╭─ RECORDS FOR THE TASK
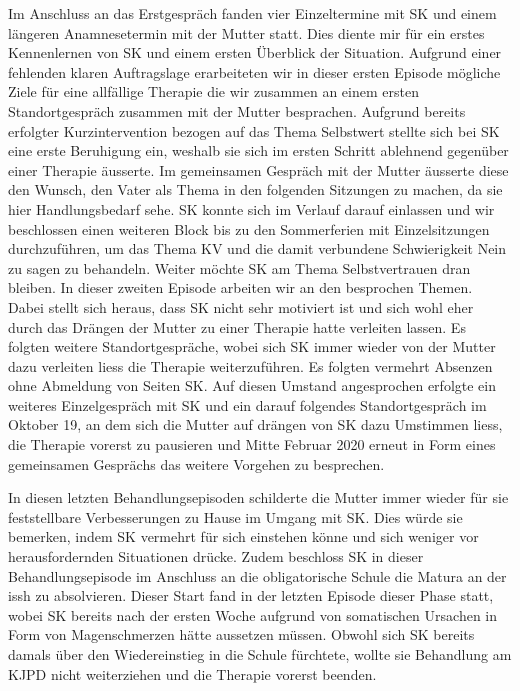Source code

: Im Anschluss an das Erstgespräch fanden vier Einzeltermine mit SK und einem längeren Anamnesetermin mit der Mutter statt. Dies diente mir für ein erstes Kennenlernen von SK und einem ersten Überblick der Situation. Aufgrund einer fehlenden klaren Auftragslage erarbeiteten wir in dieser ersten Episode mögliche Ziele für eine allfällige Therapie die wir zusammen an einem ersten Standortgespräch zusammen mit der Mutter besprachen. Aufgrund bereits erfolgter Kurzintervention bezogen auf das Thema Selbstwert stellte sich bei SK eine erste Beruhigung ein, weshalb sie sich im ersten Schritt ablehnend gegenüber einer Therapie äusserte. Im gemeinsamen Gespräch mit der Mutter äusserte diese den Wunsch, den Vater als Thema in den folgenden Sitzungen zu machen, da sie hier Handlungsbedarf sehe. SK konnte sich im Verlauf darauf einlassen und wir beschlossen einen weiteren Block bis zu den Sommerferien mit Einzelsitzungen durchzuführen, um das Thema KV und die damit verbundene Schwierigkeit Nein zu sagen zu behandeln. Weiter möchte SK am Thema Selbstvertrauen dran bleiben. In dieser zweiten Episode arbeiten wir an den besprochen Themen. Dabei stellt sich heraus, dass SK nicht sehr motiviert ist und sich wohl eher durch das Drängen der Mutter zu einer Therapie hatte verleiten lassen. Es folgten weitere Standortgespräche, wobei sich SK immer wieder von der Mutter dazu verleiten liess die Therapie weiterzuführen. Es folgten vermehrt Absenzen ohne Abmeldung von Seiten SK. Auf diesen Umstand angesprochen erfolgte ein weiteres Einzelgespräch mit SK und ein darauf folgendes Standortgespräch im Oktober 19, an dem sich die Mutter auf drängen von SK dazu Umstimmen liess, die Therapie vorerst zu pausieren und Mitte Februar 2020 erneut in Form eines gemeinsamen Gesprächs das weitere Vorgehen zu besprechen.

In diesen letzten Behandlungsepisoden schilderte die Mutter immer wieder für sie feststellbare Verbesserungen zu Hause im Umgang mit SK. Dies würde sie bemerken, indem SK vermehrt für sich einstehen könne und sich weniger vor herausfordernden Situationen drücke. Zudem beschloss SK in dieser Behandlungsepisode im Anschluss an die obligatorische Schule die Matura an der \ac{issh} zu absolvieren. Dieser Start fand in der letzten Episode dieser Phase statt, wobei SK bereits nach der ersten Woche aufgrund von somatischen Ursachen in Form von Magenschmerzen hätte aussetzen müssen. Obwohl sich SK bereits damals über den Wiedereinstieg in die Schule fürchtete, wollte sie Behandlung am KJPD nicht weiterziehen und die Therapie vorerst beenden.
╰─
╭─ RECORDS FOR THE TASK
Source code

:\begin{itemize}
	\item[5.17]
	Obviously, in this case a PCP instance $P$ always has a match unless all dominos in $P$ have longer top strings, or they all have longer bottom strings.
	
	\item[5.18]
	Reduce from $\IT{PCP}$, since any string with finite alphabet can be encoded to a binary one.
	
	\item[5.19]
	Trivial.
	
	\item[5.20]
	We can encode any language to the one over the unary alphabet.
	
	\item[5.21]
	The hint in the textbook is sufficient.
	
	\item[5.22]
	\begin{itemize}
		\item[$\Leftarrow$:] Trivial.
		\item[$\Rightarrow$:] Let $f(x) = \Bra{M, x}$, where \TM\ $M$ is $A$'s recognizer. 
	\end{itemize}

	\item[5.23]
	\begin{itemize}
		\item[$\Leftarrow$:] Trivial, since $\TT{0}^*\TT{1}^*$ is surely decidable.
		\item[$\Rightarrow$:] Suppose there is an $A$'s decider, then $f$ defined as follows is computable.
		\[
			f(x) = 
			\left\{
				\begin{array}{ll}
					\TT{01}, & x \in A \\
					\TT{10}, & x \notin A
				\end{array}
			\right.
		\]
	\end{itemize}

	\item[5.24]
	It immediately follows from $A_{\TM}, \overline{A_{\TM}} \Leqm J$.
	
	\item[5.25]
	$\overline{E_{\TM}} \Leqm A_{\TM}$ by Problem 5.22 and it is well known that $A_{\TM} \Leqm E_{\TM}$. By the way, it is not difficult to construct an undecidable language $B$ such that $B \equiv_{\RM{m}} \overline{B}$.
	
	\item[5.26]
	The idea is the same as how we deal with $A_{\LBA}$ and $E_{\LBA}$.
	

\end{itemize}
╰─
╭─ RECORDS FOR THE TASK
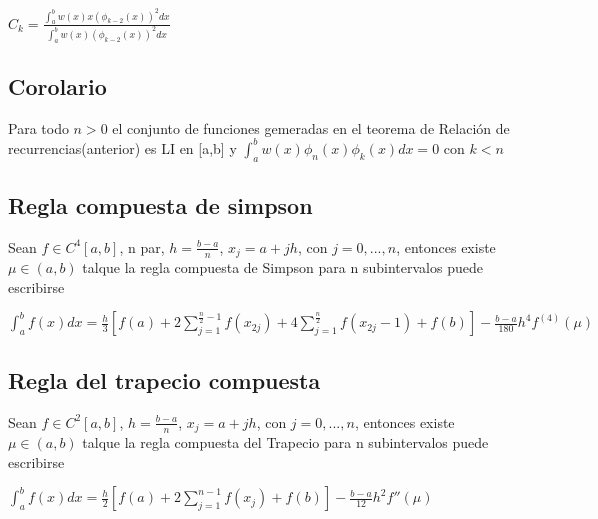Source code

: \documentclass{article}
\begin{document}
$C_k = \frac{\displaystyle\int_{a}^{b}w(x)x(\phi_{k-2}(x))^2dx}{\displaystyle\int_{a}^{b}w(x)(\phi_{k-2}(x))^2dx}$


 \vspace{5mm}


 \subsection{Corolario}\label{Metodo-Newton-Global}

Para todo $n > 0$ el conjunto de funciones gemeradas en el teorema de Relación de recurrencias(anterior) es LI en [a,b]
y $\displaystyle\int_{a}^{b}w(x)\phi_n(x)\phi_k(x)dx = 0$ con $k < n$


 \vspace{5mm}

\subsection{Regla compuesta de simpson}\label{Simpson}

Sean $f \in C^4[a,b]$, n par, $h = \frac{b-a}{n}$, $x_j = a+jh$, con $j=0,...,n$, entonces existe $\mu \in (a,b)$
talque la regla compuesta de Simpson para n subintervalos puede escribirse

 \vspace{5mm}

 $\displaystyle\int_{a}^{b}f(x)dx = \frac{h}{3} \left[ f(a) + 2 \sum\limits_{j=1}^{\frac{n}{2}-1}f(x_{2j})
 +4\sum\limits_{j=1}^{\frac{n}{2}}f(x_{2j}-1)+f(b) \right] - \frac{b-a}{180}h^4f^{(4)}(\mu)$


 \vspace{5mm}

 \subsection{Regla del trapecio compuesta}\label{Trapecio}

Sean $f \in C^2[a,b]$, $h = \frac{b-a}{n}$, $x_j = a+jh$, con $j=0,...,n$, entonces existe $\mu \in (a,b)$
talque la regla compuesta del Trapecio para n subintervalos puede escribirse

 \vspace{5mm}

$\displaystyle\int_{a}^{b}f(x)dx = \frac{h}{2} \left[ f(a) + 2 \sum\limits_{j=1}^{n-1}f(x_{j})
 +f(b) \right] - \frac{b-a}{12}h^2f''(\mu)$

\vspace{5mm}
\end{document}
╰─
§ TASK TO COMPLETE: Sift through the material above and copy each line that holds "Trivial".

§ RESULT:
	Trivial.
		\item[$\Leftarrow$:] Trivial.
		\item[$\Leftarrow$:] Trivial, since $\TT{0}^*\TT{1}^*$ is surely decidable.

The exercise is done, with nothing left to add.